Question

Select the correct answer. Consider the function f(x) = 10x and the function g(x), which is shown below. How will the graph of g(x) differ from the graph of f(x)? g ⁡ ( x ) = f ⁡ ( x − 6 ) = 10 ( x − 6 ) A. The graph of g(x) is the graph of f(x) shifted to the left 6 units. B. The graph of g(x) is the graph of f(x) shifted 6 units up. C. The graph of g(x) is the graph of f(x) shifted 6 units down. D. The graph of g(x) is the graph of f(x) shifted to the right 6 units.

Answer 1

Answer: D. the graph of g(x) is the graph of f(x) shifted to the right 6 units

Step-by-step explanation:

Answer 2

Answer: D

Explanation:

The function g(x) is obtained by shifting the function f(x) to the right by 6 units.

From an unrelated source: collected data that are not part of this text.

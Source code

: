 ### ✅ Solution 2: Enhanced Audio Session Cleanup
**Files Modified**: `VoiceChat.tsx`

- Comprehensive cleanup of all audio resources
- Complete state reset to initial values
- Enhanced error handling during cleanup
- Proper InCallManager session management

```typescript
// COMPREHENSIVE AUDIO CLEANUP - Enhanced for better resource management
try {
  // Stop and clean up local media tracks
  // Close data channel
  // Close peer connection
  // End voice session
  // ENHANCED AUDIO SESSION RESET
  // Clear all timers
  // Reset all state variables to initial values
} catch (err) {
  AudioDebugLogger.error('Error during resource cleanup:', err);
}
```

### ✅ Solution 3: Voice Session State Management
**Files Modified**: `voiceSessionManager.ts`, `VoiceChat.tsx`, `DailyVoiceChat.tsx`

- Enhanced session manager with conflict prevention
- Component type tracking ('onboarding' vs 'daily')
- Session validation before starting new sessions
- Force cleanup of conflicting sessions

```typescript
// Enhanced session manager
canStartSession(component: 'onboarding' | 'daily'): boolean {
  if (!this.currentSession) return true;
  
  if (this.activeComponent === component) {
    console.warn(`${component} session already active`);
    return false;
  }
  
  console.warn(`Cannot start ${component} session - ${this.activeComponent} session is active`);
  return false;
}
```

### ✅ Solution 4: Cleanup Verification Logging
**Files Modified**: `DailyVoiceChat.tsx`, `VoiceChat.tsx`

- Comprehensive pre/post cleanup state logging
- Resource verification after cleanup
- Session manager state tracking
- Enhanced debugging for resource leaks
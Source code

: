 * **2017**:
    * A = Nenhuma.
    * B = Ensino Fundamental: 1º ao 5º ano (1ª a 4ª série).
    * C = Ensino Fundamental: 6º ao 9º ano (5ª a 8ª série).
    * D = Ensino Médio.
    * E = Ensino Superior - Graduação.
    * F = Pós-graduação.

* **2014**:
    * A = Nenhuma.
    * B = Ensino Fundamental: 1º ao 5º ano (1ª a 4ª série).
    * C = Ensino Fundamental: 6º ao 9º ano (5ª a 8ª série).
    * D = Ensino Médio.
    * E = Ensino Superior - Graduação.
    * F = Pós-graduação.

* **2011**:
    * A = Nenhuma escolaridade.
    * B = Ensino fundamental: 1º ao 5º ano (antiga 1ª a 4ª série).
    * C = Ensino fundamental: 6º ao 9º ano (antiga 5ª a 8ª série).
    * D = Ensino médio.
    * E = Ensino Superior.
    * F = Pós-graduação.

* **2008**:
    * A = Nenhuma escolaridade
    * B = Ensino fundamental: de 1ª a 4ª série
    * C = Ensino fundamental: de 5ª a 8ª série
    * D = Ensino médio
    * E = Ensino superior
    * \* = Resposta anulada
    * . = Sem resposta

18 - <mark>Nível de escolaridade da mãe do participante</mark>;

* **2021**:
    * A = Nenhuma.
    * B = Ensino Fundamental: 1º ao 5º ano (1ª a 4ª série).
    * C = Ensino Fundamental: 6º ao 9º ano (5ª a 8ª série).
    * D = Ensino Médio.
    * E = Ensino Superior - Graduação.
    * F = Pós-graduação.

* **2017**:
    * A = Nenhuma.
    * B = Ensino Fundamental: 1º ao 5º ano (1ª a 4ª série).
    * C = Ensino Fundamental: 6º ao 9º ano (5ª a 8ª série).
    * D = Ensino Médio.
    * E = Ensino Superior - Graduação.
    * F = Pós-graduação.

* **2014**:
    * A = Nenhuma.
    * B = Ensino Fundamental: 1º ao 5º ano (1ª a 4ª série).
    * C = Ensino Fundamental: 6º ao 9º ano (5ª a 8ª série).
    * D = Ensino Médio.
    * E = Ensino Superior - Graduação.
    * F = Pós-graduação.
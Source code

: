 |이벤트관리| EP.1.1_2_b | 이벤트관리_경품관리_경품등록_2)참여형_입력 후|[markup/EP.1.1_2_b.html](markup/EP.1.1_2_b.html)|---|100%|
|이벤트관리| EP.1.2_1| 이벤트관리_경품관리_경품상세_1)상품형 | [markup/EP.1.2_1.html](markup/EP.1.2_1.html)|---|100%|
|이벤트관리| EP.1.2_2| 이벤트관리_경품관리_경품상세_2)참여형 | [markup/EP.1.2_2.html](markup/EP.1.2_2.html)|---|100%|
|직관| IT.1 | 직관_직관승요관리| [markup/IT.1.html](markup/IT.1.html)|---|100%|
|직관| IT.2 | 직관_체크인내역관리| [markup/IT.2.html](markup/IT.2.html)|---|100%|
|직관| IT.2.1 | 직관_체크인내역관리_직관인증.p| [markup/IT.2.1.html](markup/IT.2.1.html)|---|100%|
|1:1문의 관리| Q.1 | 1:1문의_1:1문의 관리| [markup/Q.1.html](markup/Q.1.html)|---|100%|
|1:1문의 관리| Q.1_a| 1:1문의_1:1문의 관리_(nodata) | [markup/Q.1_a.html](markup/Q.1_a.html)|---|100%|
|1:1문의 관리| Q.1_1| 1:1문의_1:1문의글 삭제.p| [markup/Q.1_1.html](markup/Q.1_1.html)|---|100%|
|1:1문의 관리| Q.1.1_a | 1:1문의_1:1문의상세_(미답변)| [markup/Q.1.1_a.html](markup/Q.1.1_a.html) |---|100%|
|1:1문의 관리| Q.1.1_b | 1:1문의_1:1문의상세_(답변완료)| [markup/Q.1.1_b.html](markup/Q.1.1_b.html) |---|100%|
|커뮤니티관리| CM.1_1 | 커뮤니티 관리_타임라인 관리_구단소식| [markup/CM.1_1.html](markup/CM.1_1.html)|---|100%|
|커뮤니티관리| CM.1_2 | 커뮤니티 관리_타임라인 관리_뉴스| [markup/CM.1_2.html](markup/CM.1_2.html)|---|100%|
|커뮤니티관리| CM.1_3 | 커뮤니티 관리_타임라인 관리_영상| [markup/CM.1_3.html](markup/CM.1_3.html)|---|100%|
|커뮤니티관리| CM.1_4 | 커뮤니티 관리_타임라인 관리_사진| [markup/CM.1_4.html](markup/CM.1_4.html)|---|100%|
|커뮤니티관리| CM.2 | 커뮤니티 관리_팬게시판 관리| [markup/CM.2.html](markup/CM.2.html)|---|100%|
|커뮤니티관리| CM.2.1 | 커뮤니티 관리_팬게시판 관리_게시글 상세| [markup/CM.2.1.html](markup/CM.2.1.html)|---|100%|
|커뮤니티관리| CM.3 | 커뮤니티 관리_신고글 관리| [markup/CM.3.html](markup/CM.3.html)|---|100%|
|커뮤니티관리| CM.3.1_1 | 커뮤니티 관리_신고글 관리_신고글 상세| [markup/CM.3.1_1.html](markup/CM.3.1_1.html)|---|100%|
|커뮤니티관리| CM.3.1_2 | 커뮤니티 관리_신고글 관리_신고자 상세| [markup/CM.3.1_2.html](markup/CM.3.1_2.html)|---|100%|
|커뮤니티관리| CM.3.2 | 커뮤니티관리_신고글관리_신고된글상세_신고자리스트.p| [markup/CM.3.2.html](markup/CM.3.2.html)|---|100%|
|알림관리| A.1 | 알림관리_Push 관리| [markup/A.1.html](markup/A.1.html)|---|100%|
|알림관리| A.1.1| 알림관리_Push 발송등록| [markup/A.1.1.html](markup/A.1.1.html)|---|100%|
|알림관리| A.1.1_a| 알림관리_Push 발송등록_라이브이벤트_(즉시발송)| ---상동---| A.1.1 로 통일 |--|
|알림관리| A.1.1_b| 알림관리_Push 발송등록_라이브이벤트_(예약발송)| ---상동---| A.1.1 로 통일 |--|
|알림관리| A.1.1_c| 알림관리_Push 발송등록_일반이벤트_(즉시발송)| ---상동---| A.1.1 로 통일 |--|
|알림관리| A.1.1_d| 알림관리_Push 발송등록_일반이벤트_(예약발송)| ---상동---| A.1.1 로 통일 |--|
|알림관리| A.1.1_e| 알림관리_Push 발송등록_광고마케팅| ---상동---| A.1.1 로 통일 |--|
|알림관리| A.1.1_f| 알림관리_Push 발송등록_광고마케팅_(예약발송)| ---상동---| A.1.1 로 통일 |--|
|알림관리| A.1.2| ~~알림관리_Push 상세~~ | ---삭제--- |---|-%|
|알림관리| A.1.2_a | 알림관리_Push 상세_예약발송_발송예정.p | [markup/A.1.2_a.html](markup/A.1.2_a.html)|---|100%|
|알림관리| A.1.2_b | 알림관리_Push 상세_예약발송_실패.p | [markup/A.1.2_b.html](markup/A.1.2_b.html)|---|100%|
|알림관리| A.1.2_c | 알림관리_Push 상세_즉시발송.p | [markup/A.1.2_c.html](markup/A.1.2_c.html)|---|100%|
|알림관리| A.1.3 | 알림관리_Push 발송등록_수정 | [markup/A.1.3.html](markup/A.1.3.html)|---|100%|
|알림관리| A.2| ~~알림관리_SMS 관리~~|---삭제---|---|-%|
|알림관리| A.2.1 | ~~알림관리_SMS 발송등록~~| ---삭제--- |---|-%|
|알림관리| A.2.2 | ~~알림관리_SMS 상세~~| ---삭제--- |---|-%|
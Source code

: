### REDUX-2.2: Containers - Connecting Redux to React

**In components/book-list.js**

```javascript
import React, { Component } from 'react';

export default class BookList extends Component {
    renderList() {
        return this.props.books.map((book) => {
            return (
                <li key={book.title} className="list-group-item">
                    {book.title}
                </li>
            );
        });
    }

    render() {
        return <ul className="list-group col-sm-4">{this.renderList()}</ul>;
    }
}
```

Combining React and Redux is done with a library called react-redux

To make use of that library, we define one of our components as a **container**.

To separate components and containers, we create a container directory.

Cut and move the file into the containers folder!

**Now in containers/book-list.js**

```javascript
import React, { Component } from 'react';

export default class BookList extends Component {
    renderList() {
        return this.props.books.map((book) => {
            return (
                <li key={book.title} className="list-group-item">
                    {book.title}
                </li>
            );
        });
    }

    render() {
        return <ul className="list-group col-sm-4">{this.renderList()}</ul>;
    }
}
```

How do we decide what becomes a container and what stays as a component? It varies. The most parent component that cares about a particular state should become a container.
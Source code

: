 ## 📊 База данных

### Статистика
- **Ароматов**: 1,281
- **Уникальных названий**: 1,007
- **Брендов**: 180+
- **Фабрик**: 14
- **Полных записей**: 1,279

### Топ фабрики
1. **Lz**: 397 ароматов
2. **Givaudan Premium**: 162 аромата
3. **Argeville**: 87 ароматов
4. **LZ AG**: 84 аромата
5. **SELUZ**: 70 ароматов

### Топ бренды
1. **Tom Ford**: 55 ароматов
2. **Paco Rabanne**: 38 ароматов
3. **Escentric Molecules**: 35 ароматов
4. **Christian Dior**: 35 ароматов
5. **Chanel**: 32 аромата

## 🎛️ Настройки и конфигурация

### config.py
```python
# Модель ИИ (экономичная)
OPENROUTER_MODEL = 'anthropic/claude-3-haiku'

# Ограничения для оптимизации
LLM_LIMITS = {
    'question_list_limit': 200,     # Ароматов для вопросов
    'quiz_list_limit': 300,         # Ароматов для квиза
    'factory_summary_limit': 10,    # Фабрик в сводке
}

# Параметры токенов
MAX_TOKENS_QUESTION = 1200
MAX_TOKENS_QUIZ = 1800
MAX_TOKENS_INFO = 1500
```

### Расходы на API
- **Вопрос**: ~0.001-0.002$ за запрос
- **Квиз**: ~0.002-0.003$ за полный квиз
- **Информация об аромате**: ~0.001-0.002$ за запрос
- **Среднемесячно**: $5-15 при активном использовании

To see why, let's evaluate g(x) for some values of x:

g(x) = f(x - 6) = 10(x - 6)

If we substitute x = 6, we get:

g(6) = f(6 - 6) = f(0) = 10(0) = 0

This tells us that the point (6, 0) is on the graph of g(x).

If we substitute x = 12, we get:

g(12) = f(12 - 6) = f(6) = 10(6) = 60

This tells us that the point (12, 60) is on the graph of g(x).

Comparing these results with the graph of f(x) = 10x, we can see that the graph of g(x) is obtained by shifting the graph of f(x) 6 units to the right.

Therefore, the correct answer is D. The graph of g(x) is the graph of f(x) shifted to the right 6 units.